# Frankfurt - one day



## Zac495 (May 19, 2008)

On our way to Marbella, we land at 6 am from the US. We leave for Magela around 3 pm. 

On our return, we land in Frankfurt at 8:30 pm and leave for the US at 5 pm. We're staying in a hotel in the heart of Frankfurt (apparently 10 k from the airport).

So what should we do on both ends? Breakfast day one? What do we see in such a short time?

By the way, the reason we did this, in case you think we're crazy, is it was the only way to get FF business class seats.


----------



## Carolinian (May 19, 2008)

Frankfurt is not one of my favoite cities in Germany.  I have flown in and out of Frankfurt many times but only once gone into the city, and that was probably about my tenth trip.  Frankfurt was bombed to oblivion in WWII and built back in a bland functional style.  From photographs, the old city was really nice before WWII, but not now.  Only a small area around the Romerplatz has been restored like the original.  There is also a church which was used for the Diet that tried to unite Germany in 1848, but it was reduced to a shell in WWII and the reconstruction is tacky modern.

The last time I was through Frankfurt, I stayed overnight in Limburg on the Lahn, a neat medieval town with a castle, cathedral, old town stuffed with medieval buildings on narrow winding streets, and a medieval bridge complete with defensive bridge towers over the Lahn River that is still used for auto traffic.  It is only 18 minutes from Frankfurt airport by ICE fast train.  It has light years more ambiance than Frankfurt.

The trip before that one, I overnighted in Bad Homburg, a spa town, also untouched by WWII where one can tour the former castle of the Princes of Hessen-Homburg, which was then used by the German kaisers after Prussia annexed Hessen-Homburg for being on the wrong side of the Austro-Prussian War in 1866.  Bad Homburg also has a lot more ambiance than Frankfurt.  I have also overnighted at a number of other towns with a lot of character near Frankfurt, but never in Frankfurt itself.


----------



## Zac495 (May 19, 2008)

Carolinian said:


> Frankfurt is not one of my favoite cities in Germany.  I have flown in and out of Frankfurt many times but only once gone into the city, and that was probably about my tenth trip.  Frankfurt was bombed to oblivion in WWII and built back in a bland functional style.  From photographs, the old city was really nice before WWII, but not now.  Only a small area around the Romerplatz has been restored like the original.  There is also a church which was used for the Diet that tried to unite Germany in 1848, but it was reduced to a shell in WWII and the reconstruction is tacky modern.
> 
> The last time I was through Frankfurt, I stayed overnight in Limburg on the Lahn, a neat medieval town with a castle, cathedral, old town stuffed with medieval buildings on narrow winding streets, and a medieval bridge complete with defensive bridge towers over the Lahn River that is still used for auto traffic.  It is only 18 minutes from Frankfurt airport by ICE fast train.  It has light years more ambiance than Frankfurt.
> 
> The trip before that one, I overnighted in Bad Homburg, a spa town, also untouched by WWII where one can tour the former castle of the Princes of Hessen-Homburg, which was then used by the German kaisers after Prussia annexed Hessen-Homburg for being on the wrong side of the Austro-Prussian War in 1866.  Bad Homburg also has a lot more ambiance than Frankfurt.  I have also overnighted at a number of other towns with a lot of character near Frankfurt, but never in Frankfurt itself.



Good advice - so that makes sense on the way home when we arrive at 8:40 pm (considering we're on time)?
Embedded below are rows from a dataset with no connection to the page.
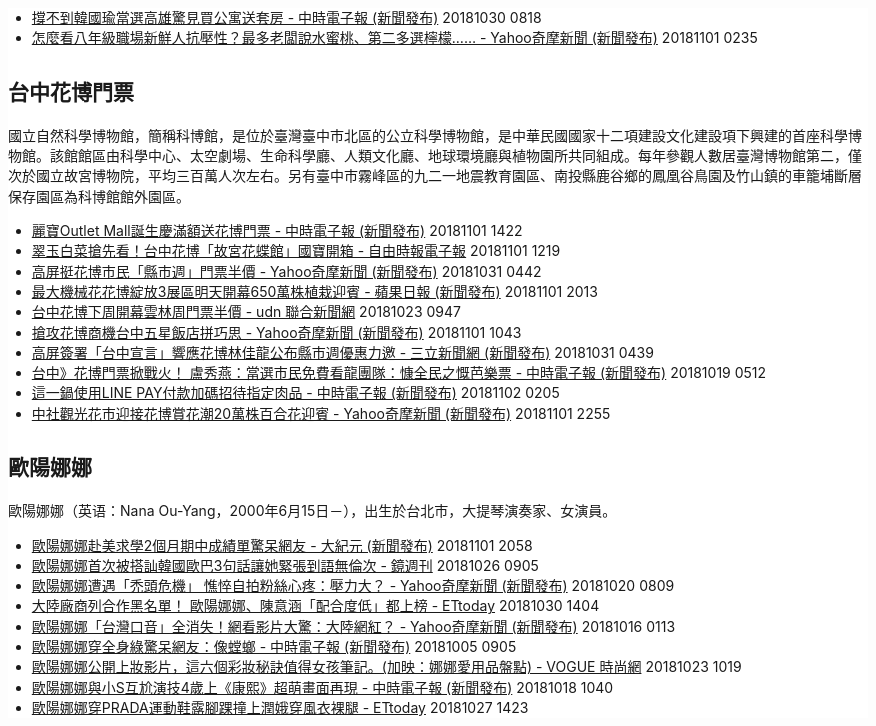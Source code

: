 - [撐不到韓國瑜當選高雄驚見買公寓送套房 - 中時電子報 (新聞發布)](https://www.chinatimes.com/realtimenews/20181030003270-260405 "撐不到韓國瑜當選高雄驚見買公寓送套房 - 中時電子報 (新聞發布)") 20181030 0818
- [怎麼看八年級職場新鮮人抗壓性？最多老闆說水蜜桃、第二多選檸檬…… - Yahoo奇摩新聞 (新聞發布)](https://tw.news.yahoo.com/%E6%80%8E%E9%BA%BC%E7%9C%8B%E5%85%AB%E5%B9%B4%E7%B4%9A%E8%81%B7%E5%A0%B4%E6%96%B0%E9%AE%AE%E4%BA%BA%E6%8A%97%E5%A3%93%E6%80%A7-%E6%9C%80%E5%A4%9A%E8%80%81%E9%97%86%E8%AA%AA%E6%B0%B4%E8%9C%9C%E6%A1%83-%E7%AC%AC%E4%BA%8C%E5%A4%9A%E9%81%B8%E6%AA%B8%E6%AA%AC-022359713.html "怎麼看八年級職場新鮮人抗壓性？最多老闆說水蜜桃、第二多選檸檬…… - Yahoo奇摩新聞 (新聞發布)") 20181101 0235

## 台中花博門票

國立自然科學博物館，簡稱科博館，是位於臺灣臺中市北區的公立科學博物館，是中華民國國家十二項建設文化建設項下興建的首座科學博物館。該館館區由科學中心、太空劇場、生命科學廳、人類文化廳、地球環境廳與植物園所共同組成。每年參觀人數居臺灣博物館第二，僅次於國立故宮博物院，平均三百萬人次左右。另有臺中市霧峰區的九二一地震教育園區、南投縣鹿谷鄉的鳳凰谷鳥園及竹山鎮的車籠埔斷層保存園區為科博館館外園區。
- [麗寶Outlet Mall誕生慶滿額送花博門票 - 中時電子報 (新聞發布)](https://www.chinatimes.com/realtimenews/20181101004917-260415 "麗寶Outlet Mall誕生慶滿額送花博門票 - 中時電子報 (新聞發布)") 20181101 1422
- [翠玉白菜搶先看！台中花博「故宮花蝶館」國寶開箱 - 自由時報電子報](http://news.ltn.com.tw/news/life/breakingnews/2599268 "翠玉白菜搶先看！台中花博「故宮花蝶館」國寶開箱 - 自由時報電子報") 20181101 1219
- [高屏挺花博市民「縣市週」門票半價 - Yahoo奇摩新聞 (新聞發布)](https://tw.news.yahoo.com/%E9%AB%98%E5%B1%8F%E6%8C%BA%E8%8A%B1%E5%8D%9A-%E5%B8%82%E6%B0%91-%E7%B8%A3%E5%B8%82%E9%80%B1-%E9%96%80%E7%A5%A8%E5%8D%8A%E5%83%B9-043603206.html "高屏挺花博市民「縣市週」門票半價 - Yahoo奇摩新聞 (新聞發布)") 20181031 0442
- [最大機械花花博綻放3展區明天開幕650萬株植栽迎賓 - 蘋果日報 (新聞發布)](https://tw.news.appledaily.com/headline/daily/20181102/38168888/ "最大機械花花博綻放3展區明天開幕650萬株植栽迎賓 - 蘋果日報 (新聞發布)") 20181101 2013
- [台中花博下周開幕雲林周門票半價 - udn 聯合新聞網](https://udn.com/news/story/7326/3438216 "台中花博下周開幕雲林周門票半價 - udn 聯合新聞網") 20181023 0947
- [搶攻花博商機台中五星飯店拼巧思 - Yahoo奇摩新聞 (新聞發布)](https://tw.news.yahoo.com/%E6%90%B6%E6%94%BB%E8%8A%B1%E5%8D%9A%E5%95%86%E6%A9%9F-%E5%8F%B0%E4%B8%AD%E4%BA%94%E6%98%9F%E9%A3%AF%E5%BA%97%E6%8B%BC%E5%B7%A7%E6%80%9D-102414650.html "搶攻花博商機台中五星飯店拼巧思 - Yahoo奇摩新聞 (新聞發布)") 20181101 1043
- [高屏簽署「台中宣言」響應花博林佳龍公布縣市週優惠力邀 - 三立新聞網 (新聞發布)](https://travel.setn.com/News/449778 "高屏簽署「台中宣言」響應花博林佳龍公布縣市週優惠力邀 - 三立新聞網 (新聞發布)") 20181031 0439
- [台中》花博門票掀戰火！ 盧秀燕：當選市民免費看龍團隊：慷全民之慨芭樂票 - 中時電子報 (新聞發布)](https://www.chinatimes.com/realtimenews/20181019002445-260407 "台中》花博門票掀戰火！ 盧秀燕：當選市民免費看龍團隊：慷全民之慨芭樂票 - 中時電子報 (新聞發布)") 20181019 0512
- [這一鍋使用LINE PAY付款加碼招待指定肉品 - 中時電子報 (新聞發布)](https://www.chinatimes.com/realtimenews/20181102001359-260410 "這一鍋使用LINE PAY付款加碼招待指定肉品 - 中時電子報 (新聞發布)") 20181102 0205
- [中社觀光花市迎接花博賞花潮20萬株百合花迎賓 - Yahoo奇摩新聞 (新聞發布)](https://tw.news.yahoo.com/%E4%B8%AD%E7%A4%BE%E8%A7%80%E5%85%89%E8%8A%B1%E5%B8%82%E8%BF%8E%E6%8E%A5%E8%8A%B1%E5%8D%9A%E8%B3%9E%E8%8A%B1%E6%BD%AE-20%E8%90%AC%E6%A0%AA%E7%99%BE%E5%90%88%E8%8A%B1%E8%BF%8E%E8%B3%93-224000420.html "中社觀光花市迎接花博賞花潮20萬株百合花迎賓 - Yahoo奇摩新聞 (新聞發布)") 20181101 2255

## 歐陽娜娜

歐陽娜娜（英语：Nana Ou-Yang，2000年6月15日－），出生於台北市，大提琴演奏家、女演員。
- [歐陽娜娜赴美求學2個月期中成績單驚呆網友 - 大紀元 (新聞發布)](http://www.epochtimes.com/b5/18/11/1/n10824552.htm "歐陽娜娜赴美求學2個月期中成績單驚呆網友 - 大紀元 (新聞發布)") 20181101 2058
- [歐陽娜娜首次被搭訕韓國歐巴3句話讓她緊張到語無倫次 - 鏡週刊](https://www.mirrormedia.mg/story/20181026ent007 "歐陽娜娜首次被搭訕韓國歐巴3句話讓她緊張到語無倫次 - 鏡週刊") 20181026 0905
- [歐陽娜娜遭遇「禿頭危機」 憔悴自拍粉絲心疼：壓力大？ - Yahoo奇摩新聞 (新聞發布)](https://tw.news.yahoo.com/%E6%AD%90%E9%99%BD%E5%A8%9C%E5%A8%9C%E9%81%AD%E9%81%87-%E7%A6%BF%E9%A0%AD%E5%8D%B1%E6%A9%9F-%E6%86%94%E6%82%B4%E8%87%AA%E6%8B%8D%E7%B2%89%E7%B5%B2%E5%BF%83%E7%96%BC-%E5%A3%93%E5%8A%9B%E5%A4%A7-075415485.html "歐陽娜娜遭遇「禿頭危機」 憔悴自拍粉絲心疼：壓力大？ - Yahoo奇摩新聞 (新聞發布)") 20181020 0809
- [大陸廠商列合作黑名單！ 歐陽娜娜、陳意涵「配合度低」都上榜 - ETtoday](https://www.ettoday.net/news/20181030/1294242.htm "大陸廠商列合作黑名單！ 歐陽娜娜、陳意涵「配合度低」都上榜 - ETtoday") 20181030 1404
- [歐陽娜娜「台灣口音」全消失！網看影片大驚：大陸網紅？ - Yahoo奇摩新聞 (新聞發布)](https://tw.news.yahoo.com/%E6%AD%90%E9%99%BD%E5%A8%9C%E5%A8%9C-%E5%8F%B0%E7%81%A3%E5%8F%A3%E9%9F%B3-%E5%85%A8%E6%B6%88%E5%A4%B1-%E7%B6%B2%E7%9C%8B%E5%BD%B1%E7%89%87%E5%A4%A7%E9%A9%9A-%E5%A4%A7%E9%99%B8%E7%B6%B2%E7%B4%85-010329195.html "歐陽娜娜「台灣口音」全消失！網看影片大驚：大陸網紅？ - Yahoo奇摩新聞 (新聞發布)") 20181016 0113
- [歐陽娜娜穿全身綠驚呆網友：像螳螂 - 中時電子報 (新聞發布)](https://www.chinatimes.com/realtimenews/20181005003362-260404 "歐陽娜娜穿全身綠驚呆網友：像螳螂 - 中時電子報 (新聞發布)") 20181005 0905
- [歐陽娜娜公開上妝影片，這六個彩妝秘訣值得女孩筆記。(加映：娜娜愛用品盤點) - VOGUE 時尚網](https://www.vogue.com.tw/beauty/beautytips/content-43664.html "歐陽娜娜公開上妝影片，這六個彩妝秘訣值得女孩筆記。(加映：娜娜愛用品盤點) - VOGUE 時尚網") 20181023 1019
- [歐陽娜娜與小S互尬演技4歲上《康熙》超萌畫面再現 - 中時電子報 (新聞發布)](https://www.chinatimes.com/realtimenews/20181018004336-260404 "歐陽娜娜與小S互尬演技4歲上《康熙》超萌畫面再現 - 中時電子報 (新聞發布)") 20181018 1040
- [歐陽娜娜穿PRADA運動鞋露腳踝撞上潤娥穿風衣裸腿 - ETtoday](https://www.ettoday.net/news/20181027/1291650.htm "歐陽娜娜穿PRADA運動鞋露腳踝撞上潤娥穿風衣裸腿 - ETtoday") 20181027 1423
What about t he long lay over on the way to Spain when we have 6 am until 3  pm? Also ice train to one of them? Which one for which day would you think? THANKS!!!


----------



## x3 skier (May 19, 2008)

Zac495 said:


> What about t he long lay over on the way to Spain when we have 6 am until 3  pm? Also ice train to one of them? Which one for which day would you think? THANKS!!!



IF you can use the Biz Class lounge, take advantage of the showers and get refreshed.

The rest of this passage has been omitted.